=== Begin Enclosure ===

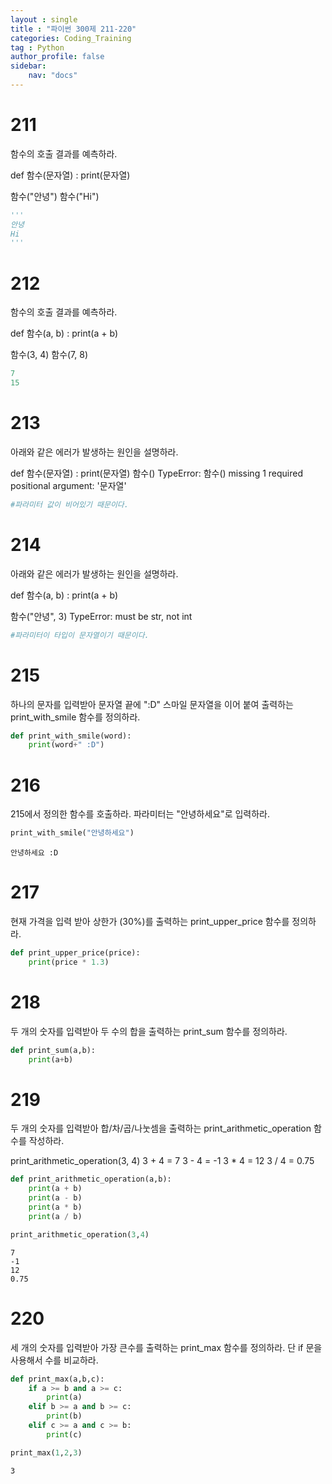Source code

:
```yaml
---
layout : single
title : "파이썬 300제 211-220"
categories: Coding_Training
tag : Python
author_profile: false
sidebar:
    nav: "docs"
---
```

# 211
함수의 호출 결과를 예측하라.

def 함수(문자열) :
    print(문자열)

함수("안녕")
함수("Hi")


```python
'''
안녕
Hi
'''
```

# 212
함수의 호출 결과를 예측하라.

def 함수(a, b) :
    print(a + b)

함수(3, 4)
함수(7, 8)


```python
7
15
```

# 213
아래와 같은 에러가 발생하는 원인을 설명하라.

def 함수(문자열) :
    print(문자열)
함수()
TypeError: 함수() missing 1 required positional argument: '문자열'


```python
#파라미터 값이 비어있기 때문이다.
```

# 214
아래와 같은 에러가 발생하는 원인을 설명하라.

def 함수(a, b) :
    print(a + b)

함수("안녕", 3)
TypeError: must be str, not int


```python
#파라미터이 타입이 문자열이기 때문이다.
```

# 215
하나의 문자를 입력받아 문자열 끝에 ":D" 스마일 문자열을 이어 붙여 출력하는 print_with_smile 함수를 정의하라.


```python
def print_with_smile(word):
    print(word+" :D")
```

# 216
215에서 정의한 함수를 호출하라. 파라미터는 "안녕하세요"로 입력하라. 


```python
print_with_smile("안녕하세요")
```

    안녕하세요 :D
    

# 217
현재 가격을 입력 받아 상한가 (30%)를 출력하는 print_upper_price 함수를 정의하라.


```python
def print_upper_price(price):
    print(price * 1.3)
```

# 218
두 개의 숫자를 입력받아 두 수의 합을 출력하는 print_sum 함수를 정의하라.


```python
def print_sum(a,b):
    print(a+b)
```

# 219
두 개의 숫자를 입력받아 합/차/곱/나눗셈을 출력하는 print_arithmetic_operation 함수를 작성하라.

print_arithmetic_operation(3, 4)
3 + 4 = 7
3 - 4 = -1
3 * 4 = 12
3 / 4 = 0.75


```python
def print_arithmetic_operation(a,b):
    print(a + b)
    print(a - b)
    print(a * b)
    print(a / b)
```


```python
print_arithmetic_operation(3,4)
```

    7
    -1
    12
    0.75
    

# 220
세 개의 숫자를 입력받아 가장 큰수를 출력하는 print_max 함수를 정의하라. 단 if 문을 사용해서 수를 비교하라.


```python
def print_max(a,b,c):
    if a >= b and a >= c:
        print(a)
    elif b >= a and b >= c:
        print(b)
    elif c >= a and c >= b:
        print(c)
```


```python
print_max(1,2,3)
```

    3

=== End Enclosure ===

Action item: Without including any images, output the data exactly as given.

Problem solution:
Source code

:
```yaml
---
layout : single
title : "파이썬 300제 211-220"
categories: Coding_Training
tag : Python
author_profile: false
sidebar:
    nav: "docs"
---
```

# 211
함수의 호출 결과를 예측하라.

def 함수(문자열) :
    print(문자열)

함수("안녕")
함수("Hi")


```python
'''
안녕
Hi
'''
```

# 212
함수의 호출 결과를 예측하라.

def 함수(a, b) :
    print(a + b)

함수(3, 4)
함수(7, 8)


```python
7
15
```

# 213
아래와 같은 에러가 발생하는 원인을 설명하라.

def 함수(문자열) :
    print(문자열)
함수()
TypeError: 함수() missing 1 required positional argument: '문자열'


```python
#파라미터 값이 비어있기 때문이다.
```

# 214
아래와 같은 에러가 발생하는 원인을 설명하라.

def 함수(a, b) :
    print(a + b)

함수("안녕", 3)
TypeError: must be str, not int


```python
#파라미터이 타입이 문자열이기 때문이다.
```

# 215
하나의 문자를 입력받아 문자열 끝에 ":D" 스마일 문자열을 이어 붙여 출력하는 print_with_smile 함수를 정의하라.


```python
def print_with_smile(word):
    print(word+" :D")
```

# 216
215에서 정의한 함수를 호출하라. 파라미터는 "안녕하세요"로 입력하라. 


```python
print_with_smile("안녕하세요")
```

    안녕하세요 :D
    

# 217
현재 가격을 입력 받아 상한가 (30%)를 출력하는 print_upper_price 함수를 정의하라.


```python
def print_upper_price(price):
    print(price * 1.3)
```

# 218
두 개의 숫자를 입력받아 두 수의 합을 출력하는 print_sum 함수를 정의하라.


```python
def print_sum(a,b):
    print(a+b)
```

# 219
두 개의 숫자를 입력받아 합/차/곱/나눗셈을 출력하는 print_arithmetic_operation 함수를 작성하라.

print_arithmetic_operation(3, 4)
3 + 4 = 7
3 - 4 = -1
3 * 4 = 12
3 / 4 = 0.75


```python
def print_arithmetic_operation(a,b):
    print(a + b)
    print(a - b)
    print(a * b)
    print(a / b)
```


```python
print_arithmetic_operation(3,4)
```

    7
    -1
    12
    0.75
    

# 220
세 개의 숫자를 입력받아 가장 큰수를 출력하는 print_max 함수를 정의하라. 단 if 문을 사용해서 수를 비교하라.


```python
def print_max(a,b,c):
    if a >= b and a >= c:
        print(a)
    elif b >= a and b >= c:
        print(b)
    elif c >= a and c >= b:
        print(c)
```


```python
print_max(1,2,3)
```

    3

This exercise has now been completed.